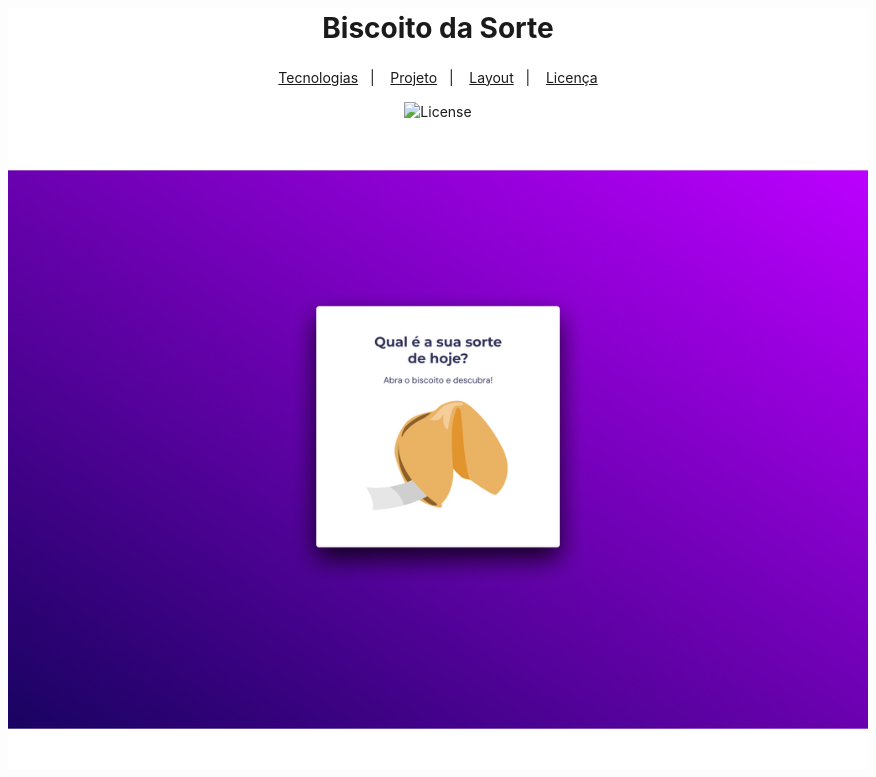 <h1 align="center">Biscoito da Sorte </h1>



<p align="center">
  <a href="#-tecnologias">Tecnologias</a>&nbsp;&nbsp;&nbsp;|&nbsp;&nbsp;&nbsp;
  <a href="#-projeto">Projeto</a>&nbsp;&nbsp;&nbsp;|&nbsp;&nbsp;&nbsp;
  <a href="#-layout">Layout</a>&nbsp;&nbsp;&nbsp;|&nbsp;&nbsp;&nbsp;
  <a href="#memo-licença">Licença</a>
</p>

<p align="center">
  <img alt="License" src="https://img.shields.io/static/v1?label=license&message=MIT&color=49AA26&labelColor=000000">
</p>

<br>

<p align="center">
  <img alt="imagem da tela inicial" src="assets/Home.png" width="100%">
</p>

<br>

<p align="center">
:::::
Task instructions :: Print the listing word for word, but omit the pictures.

Solution for this exercise ::
 <h1 align="center">Biscoito da Sorte </h1>



<p align="center">
  <a href="#-tecnologias">Tecnologias</a>&nbsp;&nbsp;&nbsp;|&nbsp;&nbsp;&nbsp;
  <a href="#-projeto">Projeto</a>&nbsp;&nbsp;&nbsp;|&nbsp;&nbsp;&nbsp;
  <a href="#-layout">Layout</a>&nbsp;&nbsp;&nbsp;|&nbsp;&nbsp;&nbsp;
  <a href="#memo-licença">Licença</a>
</p>

<p align="center">
  <img alt="License" src="https://img.shields.io/static/v1?label=license&message=MIT&color=49AA26&labelColor=000000">
</p>

<br>

<p align="center">
  <img alt="imagem da tela inicial" src="assets/Home.png" width="100%">
</p>

<br>

<p align="center">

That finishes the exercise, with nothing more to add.